That colour, which Pekkala loathed because it reminded him of the boiled liver he had been forced to eat as a child, had returned many times to his mind over the past few days as he recalled the occasion when he came to visit Rasputin after the theft of the icon. The walls had just been painted. When he remarked upon the fact to Rasputin, he had received the answer that the Tsarina had ordered it to be done out of reverence for the icon. And he had thought no more about it. Until now.
P
ekkala rapped his knuckles on the door.
‘Who’s there?’ called the nervous voice of a man standing on the other side, so close that the shadow of his feet showed on the floor.
‘Special Operations,’ said Pekkala.
‘Special Operations?’ echoed the man. ‘What did they send you for?’
Kirov turned to Pekkala and shrugged. Then he faced the door again. ‘Are you going to open up or not?’

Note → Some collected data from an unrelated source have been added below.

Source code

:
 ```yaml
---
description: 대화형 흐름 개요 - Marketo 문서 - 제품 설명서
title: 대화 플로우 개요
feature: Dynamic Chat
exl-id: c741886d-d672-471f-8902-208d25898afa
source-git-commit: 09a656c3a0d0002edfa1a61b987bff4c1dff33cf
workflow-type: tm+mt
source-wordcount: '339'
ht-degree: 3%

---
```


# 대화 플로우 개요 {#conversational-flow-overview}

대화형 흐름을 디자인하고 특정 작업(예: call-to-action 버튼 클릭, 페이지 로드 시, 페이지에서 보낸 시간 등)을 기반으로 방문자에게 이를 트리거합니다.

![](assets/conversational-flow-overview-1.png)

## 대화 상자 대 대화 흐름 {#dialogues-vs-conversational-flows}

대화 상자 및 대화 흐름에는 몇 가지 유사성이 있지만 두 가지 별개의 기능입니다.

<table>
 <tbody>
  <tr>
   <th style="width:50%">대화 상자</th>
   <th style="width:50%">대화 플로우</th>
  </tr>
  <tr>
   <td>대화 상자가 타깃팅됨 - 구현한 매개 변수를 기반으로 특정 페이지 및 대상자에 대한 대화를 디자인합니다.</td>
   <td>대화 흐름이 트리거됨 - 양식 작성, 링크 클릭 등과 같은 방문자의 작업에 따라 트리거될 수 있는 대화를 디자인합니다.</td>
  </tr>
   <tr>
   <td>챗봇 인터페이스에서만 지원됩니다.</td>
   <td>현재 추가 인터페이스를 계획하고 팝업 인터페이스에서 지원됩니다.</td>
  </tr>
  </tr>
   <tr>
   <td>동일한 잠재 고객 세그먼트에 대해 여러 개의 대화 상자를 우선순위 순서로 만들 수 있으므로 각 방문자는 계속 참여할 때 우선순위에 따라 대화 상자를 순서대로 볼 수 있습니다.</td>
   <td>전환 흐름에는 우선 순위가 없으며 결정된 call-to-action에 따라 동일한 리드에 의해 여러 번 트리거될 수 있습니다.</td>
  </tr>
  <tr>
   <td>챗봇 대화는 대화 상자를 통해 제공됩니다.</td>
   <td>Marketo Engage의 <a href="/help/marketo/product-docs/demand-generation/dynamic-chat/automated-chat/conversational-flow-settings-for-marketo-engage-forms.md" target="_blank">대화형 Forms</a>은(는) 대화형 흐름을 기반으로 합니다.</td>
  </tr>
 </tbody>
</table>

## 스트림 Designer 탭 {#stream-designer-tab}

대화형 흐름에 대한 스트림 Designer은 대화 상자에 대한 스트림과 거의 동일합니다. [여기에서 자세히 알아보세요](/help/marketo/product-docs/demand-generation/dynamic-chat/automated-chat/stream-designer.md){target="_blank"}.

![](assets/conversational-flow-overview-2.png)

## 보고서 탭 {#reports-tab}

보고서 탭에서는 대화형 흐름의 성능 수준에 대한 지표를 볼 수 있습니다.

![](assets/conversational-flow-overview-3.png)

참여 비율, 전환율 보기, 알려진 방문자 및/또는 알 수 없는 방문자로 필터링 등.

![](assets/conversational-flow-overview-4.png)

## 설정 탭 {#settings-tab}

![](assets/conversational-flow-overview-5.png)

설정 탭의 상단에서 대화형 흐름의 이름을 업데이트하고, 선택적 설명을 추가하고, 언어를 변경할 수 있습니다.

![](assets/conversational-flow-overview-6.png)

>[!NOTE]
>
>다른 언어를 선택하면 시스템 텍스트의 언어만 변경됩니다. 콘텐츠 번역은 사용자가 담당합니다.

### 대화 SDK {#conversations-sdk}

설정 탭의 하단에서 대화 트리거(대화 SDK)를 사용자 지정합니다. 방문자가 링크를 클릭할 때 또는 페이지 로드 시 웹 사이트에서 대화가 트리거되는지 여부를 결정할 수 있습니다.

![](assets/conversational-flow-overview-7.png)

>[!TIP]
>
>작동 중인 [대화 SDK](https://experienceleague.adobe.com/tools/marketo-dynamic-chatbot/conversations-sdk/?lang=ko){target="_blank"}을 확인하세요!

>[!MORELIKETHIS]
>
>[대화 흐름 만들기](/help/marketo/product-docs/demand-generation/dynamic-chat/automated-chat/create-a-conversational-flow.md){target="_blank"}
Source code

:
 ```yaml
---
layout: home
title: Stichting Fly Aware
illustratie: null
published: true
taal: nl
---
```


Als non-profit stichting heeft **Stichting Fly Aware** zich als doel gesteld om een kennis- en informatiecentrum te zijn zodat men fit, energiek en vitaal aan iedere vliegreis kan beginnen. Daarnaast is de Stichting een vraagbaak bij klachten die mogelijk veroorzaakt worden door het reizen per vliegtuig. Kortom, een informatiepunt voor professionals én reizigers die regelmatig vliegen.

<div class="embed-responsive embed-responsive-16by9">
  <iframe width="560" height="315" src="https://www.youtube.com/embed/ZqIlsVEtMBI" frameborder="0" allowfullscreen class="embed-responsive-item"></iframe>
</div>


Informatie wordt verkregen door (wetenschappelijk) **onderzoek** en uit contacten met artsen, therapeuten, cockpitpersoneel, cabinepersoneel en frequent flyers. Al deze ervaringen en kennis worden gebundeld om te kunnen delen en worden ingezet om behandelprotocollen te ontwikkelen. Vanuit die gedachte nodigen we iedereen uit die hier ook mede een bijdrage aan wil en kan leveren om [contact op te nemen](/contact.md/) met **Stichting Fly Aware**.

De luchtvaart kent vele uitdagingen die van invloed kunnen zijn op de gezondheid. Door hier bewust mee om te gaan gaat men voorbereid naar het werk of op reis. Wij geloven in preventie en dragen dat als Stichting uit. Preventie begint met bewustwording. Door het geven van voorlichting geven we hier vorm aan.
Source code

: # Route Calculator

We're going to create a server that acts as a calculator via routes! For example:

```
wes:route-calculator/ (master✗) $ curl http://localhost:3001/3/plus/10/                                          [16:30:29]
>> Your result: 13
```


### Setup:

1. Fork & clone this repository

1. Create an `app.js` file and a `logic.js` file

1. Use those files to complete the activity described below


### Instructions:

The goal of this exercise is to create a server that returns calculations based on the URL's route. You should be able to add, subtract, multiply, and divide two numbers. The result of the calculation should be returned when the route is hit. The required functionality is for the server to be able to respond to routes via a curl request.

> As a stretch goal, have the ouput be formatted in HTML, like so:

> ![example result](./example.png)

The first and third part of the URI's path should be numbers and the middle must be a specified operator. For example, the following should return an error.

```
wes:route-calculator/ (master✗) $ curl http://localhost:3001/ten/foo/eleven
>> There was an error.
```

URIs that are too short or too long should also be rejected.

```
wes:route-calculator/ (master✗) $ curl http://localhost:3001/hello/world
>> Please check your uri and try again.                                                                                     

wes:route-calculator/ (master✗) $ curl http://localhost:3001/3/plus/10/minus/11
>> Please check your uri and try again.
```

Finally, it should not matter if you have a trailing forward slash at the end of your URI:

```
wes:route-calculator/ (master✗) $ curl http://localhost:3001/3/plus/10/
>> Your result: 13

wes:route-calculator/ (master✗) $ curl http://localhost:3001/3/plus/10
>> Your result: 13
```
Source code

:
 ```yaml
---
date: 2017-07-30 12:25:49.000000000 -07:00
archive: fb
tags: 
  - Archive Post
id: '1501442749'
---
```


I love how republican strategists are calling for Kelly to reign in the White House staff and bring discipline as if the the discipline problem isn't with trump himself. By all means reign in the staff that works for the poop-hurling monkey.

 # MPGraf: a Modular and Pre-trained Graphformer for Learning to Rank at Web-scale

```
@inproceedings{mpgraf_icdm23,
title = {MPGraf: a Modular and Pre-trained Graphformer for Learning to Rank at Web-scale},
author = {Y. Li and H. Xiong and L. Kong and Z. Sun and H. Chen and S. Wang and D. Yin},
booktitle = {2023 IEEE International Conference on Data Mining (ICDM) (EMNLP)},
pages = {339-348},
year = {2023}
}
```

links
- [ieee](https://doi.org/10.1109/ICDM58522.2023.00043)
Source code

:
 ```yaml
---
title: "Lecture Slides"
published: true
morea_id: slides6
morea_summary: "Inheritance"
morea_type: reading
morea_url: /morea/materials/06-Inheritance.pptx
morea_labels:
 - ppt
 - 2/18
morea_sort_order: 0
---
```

There was a rattling of chains and the clunk of a deadbolt sliding back. The door swung wide, revealing a short, elderly man with a fuzz of grey hair and startled-looking blue eyes, which gave him the appearance of a baby bird that had been ousted from its nest. He wore a thick, long-sleeved undershirt tucked into high-waisted black trousers that were held up by a pair of white braces. He had no shoes on, and his bare feet looked small and vulnerable. ‘My name is Gleb Kutsov,’ said the man, pronouncing his name in a way that sounded almost like a sneeze, ‘and I would have taken care of it. All I needed was a little more time.’
‘What is he talking about?’ whispered Kirov.
Pekkala stepped into the room and was surprised to see Rasputin’s old leather couch still sitting in the corner. But that, other than the layout of the room, was the only remaining trace of the Siberian. The walls, no longer mauve, had been covered over in paper of a chiffon-yellow colour decorated with a repeating pattern of tiny red flowers. In the place where the icon had been, however briefly, hung a small reprint of Leonid Kotliarov’s portrait of a miner named Alexei Stakhanov, who had come to symbolise the ideal Soviet worker. In the picture, Stakhanov was chipping away at a coalface with a large pneumatic drill. He wore clothes almost as dark as the coalface itself and his features were illuminated by some impossible light source.
‘Like I said,’ repeated the man, ‘there was no need to call on Special Operations for a matter as simple as paying the rent!’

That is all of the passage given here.